Mais non, je suis allé trop vite dans ma logique. La suite des évènements aurait dû ralentir ce bel optimisme. On sait bien, Seigneur, ce qui est arrivé. Et vous saviez tout le premier ce qui arriverait. Ou de moins vous pouviez le craindre. Non seulement en regardant Adam mais en pensant à ses enfants.
On peut voir à Chartres, dans la cathédrale, votre belle image, vivante ou presque vivante tant elle est belle, dans la pierre.. Vous y êtes représenté par le sculpteur inspiré vous prenant la tête dans les mains, soutenant votre tête où l’on devine des préoccupations. « L’homme, espoir et souci de Dieu » ! Ce doit être cela, Seigneur : vous deviniez à l’avance que cet animal-là, ce animal unique et étrange que vous veniez de faire, le seul doué de liberté, celui-là est capable de tout, il va vous en faire voir de toutes les couleurs…
Avec lui, pas question de repos pour vous, hélas ! Bien au contraire, maintenant, vous devrez voir se troubler votre tranquillité et s’interrompre le joyeux passe-temps qu’aurait été pour vous le déploiement d’un univers purement matériel.
Et cependant il est dit dans l’Ecriture, vous dites vous-même ,Seigneur, dans le livre sacré, que vous-vous êtes reposé au lendemain du sixième jour, donc après l’apparition de l’homme.
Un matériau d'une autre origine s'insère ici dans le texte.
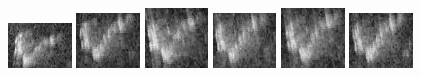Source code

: \begin{figure}
    \includegraphics[width=0.15\textwidth]{chapters/images/dataset/all-class-images/hook/hook-113.jpg}
    \includegraphics[width=0.15\textwidth]{chapters/images/dataset/all-class-images/hook/hook-80.jpg}
    \includegraphics[width=0.15\textwidth]{chapters/images/dataset/all-class-images/hook/hook-70.jpg}
    \includegraphics[width=0.15\textwidth]{chapters/images/dataset/all-class-images/hook/hook-101.jpg}
    \includegraphics[width=0.15\textwidth]{chapters/images/dataset/all-class-images/hook/hook-66.jpg}
    \includegraphics[width=0.15\textwidth]{chapters/images/dataset/all-class-images/hook/hook-104.jpg}
    

\end{figure}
Le problème de votre repos serait-il donc insoluble ? Auriez-vous parlé pour ne rien dire ? N’y aurait-il dans le langage de l’auteur inspiré que scénario pour l’institution de la semaine aux sept jours, ou plus finement pour l’institution d’un Sabbat à destination des humains ?
Vous voudriez peut-être nous faire croire que votre tache est terminée ? Mais, dans cette dernière hypothèse, pourquoi l’Apôtre Paul nous laisse-t-il entendre au contraire que votre repos véritable n’a commencé qu’avec la Rédemption et ne sera plénier qu’avec la totalité de son efficacité, c’est à dire la Parousie ? Autant dire que ce n’est pas demain la veille !
Seigneur, puis-je parler ?, donner mon avis, sans prétendre percer vos secrets ni épuiser la matière ? Tout en conservant d’ailleurs ce qu’ont de valable les solutions antérieures proposées par d’autres ?
Je crois en cela n’être pas tout à fait novateur. Il y quelque part un Grégoire de Nazianze pour m’ouvrir la voie. Avec lui, je pense à votre infinie miséricorde qui ne sait sur qui se déverser aussi longtemps qu’elle ne découvre pas de misères autour d’elle. Et il n’y en avait pas dans un monde régi par le déterminisme de la matière. Et vous en étiez très malheureux, tout comme est malheureuse une jeune mère dont les seins sont gonflés de lait mais qui est loin de son bébé. Comme elle désire le nourrir ! Comme elle se repose alors dans l’écoulement de sa substance !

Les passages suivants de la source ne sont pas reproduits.